Data provided ▸
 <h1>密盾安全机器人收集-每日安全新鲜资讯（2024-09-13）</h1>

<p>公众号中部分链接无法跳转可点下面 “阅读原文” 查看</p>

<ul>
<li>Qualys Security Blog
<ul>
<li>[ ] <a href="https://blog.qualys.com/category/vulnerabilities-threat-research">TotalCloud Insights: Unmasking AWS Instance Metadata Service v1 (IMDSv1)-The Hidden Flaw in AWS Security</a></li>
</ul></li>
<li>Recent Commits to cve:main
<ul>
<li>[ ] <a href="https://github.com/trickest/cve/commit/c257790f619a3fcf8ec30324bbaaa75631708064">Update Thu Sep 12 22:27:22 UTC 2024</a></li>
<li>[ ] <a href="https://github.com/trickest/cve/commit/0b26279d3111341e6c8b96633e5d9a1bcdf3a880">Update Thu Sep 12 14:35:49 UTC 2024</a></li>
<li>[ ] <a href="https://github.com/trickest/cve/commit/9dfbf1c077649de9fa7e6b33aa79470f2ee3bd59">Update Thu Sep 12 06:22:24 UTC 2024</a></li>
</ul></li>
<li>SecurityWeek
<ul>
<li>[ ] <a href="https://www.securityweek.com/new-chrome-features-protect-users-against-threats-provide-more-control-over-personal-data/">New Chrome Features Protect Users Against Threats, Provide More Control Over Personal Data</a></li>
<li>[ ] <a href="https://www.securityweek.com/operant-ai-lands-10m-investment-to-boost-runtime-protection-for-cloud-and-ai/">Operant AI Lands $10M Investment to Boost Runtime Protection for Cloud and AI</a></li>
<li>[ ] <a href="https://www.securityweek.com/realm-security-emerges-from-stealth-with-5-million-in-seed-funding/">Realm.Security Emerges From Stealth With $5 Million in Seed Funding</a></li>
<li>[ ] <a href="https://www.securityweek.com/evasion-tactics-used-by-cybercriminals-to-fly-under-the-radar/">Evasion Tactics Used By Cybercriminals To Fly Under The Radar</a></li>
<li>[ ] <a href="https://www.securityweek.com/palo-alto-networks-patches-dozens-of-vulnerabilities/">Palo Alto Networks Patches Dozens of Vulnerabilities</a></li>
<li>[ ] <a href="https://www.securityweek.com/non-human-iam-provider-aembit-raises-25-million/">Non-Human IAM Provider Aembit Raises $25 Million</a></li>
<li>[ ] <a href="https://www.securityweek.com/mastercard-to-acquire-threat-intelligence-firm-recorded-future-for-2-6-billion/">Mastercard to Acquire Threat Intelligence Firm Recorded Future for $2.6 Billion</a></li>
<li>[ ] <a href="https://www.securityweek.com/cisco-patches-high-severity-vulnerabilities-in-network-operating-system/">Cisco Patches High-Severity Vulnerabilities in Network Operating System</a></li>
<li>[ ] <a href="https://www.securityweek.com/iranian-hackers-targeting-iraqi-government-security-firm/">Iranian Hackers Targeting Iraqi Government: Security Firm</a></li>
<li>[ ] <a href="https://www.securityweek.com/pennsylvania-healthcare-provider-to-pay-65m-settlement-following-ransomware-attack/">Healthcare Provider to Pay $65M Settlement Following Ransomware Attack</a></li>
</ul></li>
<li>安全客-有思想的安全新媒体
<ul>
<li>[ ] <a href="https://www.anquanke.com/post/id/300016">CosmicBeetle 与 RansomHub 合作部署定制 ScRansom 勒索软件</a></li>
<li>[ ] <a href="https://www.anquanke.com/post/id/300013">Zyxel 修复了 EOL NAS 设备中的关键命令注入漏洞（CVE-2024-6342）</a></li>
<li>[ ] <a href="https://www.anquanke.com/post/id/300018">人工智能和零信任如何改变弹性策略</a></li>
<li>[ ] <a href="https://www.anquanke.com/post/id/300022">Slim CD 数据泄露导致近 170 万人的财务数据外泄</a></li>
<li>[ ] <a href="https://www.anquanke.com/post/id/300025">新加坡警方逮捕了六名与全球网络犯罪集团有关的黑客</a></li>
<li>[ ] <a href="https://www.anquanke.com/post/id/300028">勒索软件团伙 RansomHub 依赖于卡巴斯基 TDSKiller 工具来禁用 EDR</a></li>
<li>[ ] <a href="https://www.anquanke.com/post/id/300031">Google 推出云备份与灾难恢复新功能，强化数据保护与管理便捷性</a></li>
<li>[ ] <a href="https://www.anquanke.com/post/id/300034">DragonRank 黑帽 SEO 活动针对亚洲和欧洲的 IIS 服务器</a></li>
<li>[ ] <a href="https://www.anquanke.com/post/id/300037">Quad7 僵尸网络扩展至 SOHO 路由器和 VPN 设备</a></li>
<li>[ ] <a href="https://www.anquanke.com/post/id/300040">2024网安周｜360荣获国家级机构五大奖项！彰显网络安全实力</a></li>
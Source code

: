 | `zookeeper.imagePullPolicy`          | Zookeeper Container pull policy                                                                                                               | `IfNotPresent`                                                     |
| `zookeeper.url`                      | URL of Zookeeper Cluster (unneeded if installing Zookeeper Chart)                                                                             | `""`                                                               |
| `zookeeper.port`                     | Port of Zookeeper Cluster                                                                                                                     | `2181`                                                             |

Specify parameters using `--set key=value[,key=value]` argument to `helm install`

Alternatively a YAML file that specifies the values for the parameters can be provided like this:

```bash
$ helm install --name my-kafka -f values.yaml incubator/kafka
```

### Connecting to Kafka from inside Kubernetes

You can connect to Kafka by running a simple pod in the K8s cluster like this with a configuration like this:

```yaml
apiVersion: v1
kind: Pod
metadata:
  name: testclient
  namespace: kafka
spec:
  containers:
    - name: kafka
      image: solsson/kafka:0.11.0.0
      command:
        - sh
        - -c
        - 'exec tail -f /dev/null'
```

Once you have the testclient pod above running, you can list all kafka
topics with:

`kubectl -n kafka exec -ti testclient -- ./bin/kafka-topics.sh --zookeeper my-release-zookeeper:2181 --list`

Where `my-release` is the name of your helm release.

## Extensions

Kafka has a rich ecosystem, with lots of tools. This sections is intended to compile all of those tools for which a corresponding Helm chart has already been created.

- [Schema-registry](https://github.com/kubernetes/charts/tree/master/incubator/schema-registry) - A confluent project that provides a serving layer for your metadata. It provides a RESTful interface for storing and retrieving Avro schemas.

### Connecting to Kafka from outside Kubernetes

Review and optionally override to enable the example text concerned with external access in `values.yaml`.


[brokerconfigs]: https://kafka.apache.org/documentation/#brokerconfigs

Your task ▸ Nothing but the lines from the one with "## Extensions" through the final line of the records above should appear, each copied exactly.

Output for this task ▸
## Extensions

Kafka has a rich ecosystem, with lots of tools. This sections is intended to compile all of those tools for which a corresponding Helm chart has already been created.

- [Schema-registry](https://github.com/kubernetes/charts/tree/master/incubator/schema-registry) - A confluent project that provides a serving layer for your metadata. It provides a RESTful interface for storing and retrieving Avro schemas.

### Connecting to Kafka from outside Kubernetes

Review and optionally override to enable the example text concerned with external access in `values.yaml`.


[brokerconfigs]: https://kafka.apache.org/documentation/#brokerconfigs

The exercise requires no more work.